Na tradição hebraica, Rute faz parte dos cinco “Megillot”,
os cinco “rolos” lidos nas principais festas. Por sua referência à colheita e à
fidelidade à aliança, costumava ser lido na Festa das Semanas (Shavuot).
Seu autor (ou autora, dado o protagonismo das mulheres na
obra) é desconhecido. Sua datação também é bastante incerta, embora a maioria
dos estudiosos o situe no período pós-exílico, entre os séculos V e IV a. C.
Nesse período ocorre a reforma de
Esdras e Neemias, que
“fecham” o Judaísmo a influências externas, proibindo casamentos com
estrangeiros. Para alguns estudiosos,
Rute
(assim como
Jonas) seria uma crítica
a essa reforma, colocando uma mulher estrangeira como antepassada do rei Davi.

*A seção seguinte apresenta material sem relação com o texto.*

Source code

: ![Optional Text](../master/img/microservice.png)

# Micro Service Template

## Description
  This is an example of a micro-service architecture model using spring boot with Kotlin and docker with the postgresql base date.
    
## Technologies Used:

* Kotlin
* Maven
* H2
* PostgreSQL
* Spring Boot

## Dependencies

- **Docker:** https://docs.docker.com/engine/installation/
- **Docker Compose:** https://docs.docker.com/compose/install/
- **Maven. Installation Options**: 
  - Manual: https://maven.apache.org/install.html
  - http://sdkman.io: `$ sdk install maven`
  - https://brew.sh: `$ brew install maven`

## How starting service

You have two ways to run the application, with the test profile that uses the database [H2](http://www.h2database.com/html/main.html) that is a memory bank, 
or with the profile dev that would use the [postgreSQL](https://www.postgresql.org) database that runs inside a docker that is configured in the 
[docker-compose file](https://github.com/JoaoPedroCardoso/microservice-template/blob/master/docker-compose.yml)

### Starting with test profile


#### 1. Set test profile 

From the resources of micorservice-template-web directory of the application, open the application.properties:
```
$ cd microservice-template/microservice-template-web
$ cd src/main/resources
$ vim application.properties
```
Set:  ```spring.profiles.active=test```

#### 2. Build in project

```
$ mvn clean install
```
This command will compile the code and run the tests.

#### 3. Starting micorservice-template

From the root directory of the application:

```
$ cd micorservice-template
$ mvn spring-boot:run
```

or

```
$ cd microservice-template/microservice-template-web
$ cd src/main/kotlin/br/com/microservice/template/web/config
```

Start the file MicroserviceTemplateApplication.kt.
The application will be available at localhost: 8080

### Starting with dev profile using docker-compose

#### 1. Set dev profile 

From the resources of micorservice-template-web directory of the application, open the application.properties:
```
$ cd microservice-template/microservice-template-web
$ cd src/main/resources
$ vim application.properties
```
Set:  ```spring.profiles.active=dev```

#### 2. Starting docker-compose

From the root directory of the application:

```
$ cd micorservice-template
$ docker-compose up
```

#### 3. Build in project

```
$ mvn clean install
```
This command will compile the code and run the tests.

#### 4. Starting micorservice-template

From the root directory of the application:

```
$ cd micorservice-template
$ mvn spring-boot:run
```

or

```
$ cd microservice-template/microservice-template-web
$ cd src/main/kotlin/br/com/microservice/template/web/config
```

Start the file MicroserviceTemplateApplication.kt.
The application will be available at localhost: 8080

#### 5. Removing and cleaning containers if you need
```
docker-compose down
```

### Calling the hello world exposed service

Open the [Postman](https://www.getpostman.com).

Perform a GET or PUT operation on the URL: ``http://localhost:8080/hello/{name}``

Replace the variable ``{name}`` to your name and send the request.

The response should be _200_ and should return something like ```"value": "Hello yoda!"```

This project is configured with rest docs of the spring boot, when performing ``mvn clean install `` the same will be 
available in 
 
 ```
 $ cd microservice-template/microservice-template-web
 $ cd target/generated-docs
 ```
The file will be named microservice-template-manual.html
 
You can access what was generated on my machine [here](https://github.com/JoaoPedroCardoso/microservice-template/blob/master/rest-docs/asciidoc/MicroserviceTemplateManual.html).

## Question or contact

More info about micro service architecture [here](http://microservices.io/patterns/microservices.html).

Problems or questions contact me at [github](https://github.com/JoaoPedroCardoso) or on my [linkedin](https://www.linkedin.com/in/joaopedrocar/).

O Livro de Rute pode ser dividido em quatro “cenas”,
além de um epílogo, cada uma situada em um local:
a) Rt 1,1-22: Em Moab - Noemi retorna a Belém,
acompanhada por Rute;
b) Rt 2,1-23: Nos campos de Belém (dia) - Rute trabalha
no campo de Booz e Noemi trama casá-los;
c) Rt 3,1-18: Nos campos de Belém (noite) - Rute
executa o “plano” de Noemi;
d) Rt 4,1-13a: Na porta da cidade - Casamento de Rute
com Booz;
e) Rt 4,13b-22: Epílogo, incluindo a genealogia de
Davi (vv. 18-22).
A trama pode ser assim resumida: em um período
de fome, uma família natural de Belém (Bet-Lehem,
“casa do pão”) é obrigada a migrar para um país estrangeiro, Moab. Lá os dois filhos
casam-se com mulheres moabitas, mas falecem, assim como seu pai. Noemi, a
viúva, decide então retornar a Belém, sendo acompanhada por uma de suas noras,
Rute, que se nega a abandoná-la (seu nome, com efeito, significa “companheira”
ou “amiga”).
Em Belém, Rute vai trabalhar nos campos de Booz (ou Boaz), parente de
Noemi, a qual arma um “plano” para casá-los. Booz exerce então a função do go’el (traduzido como “redentor” ou “defensor”):
casa-se com Rute para assegurar a continuidade da família e a posse das suas terras.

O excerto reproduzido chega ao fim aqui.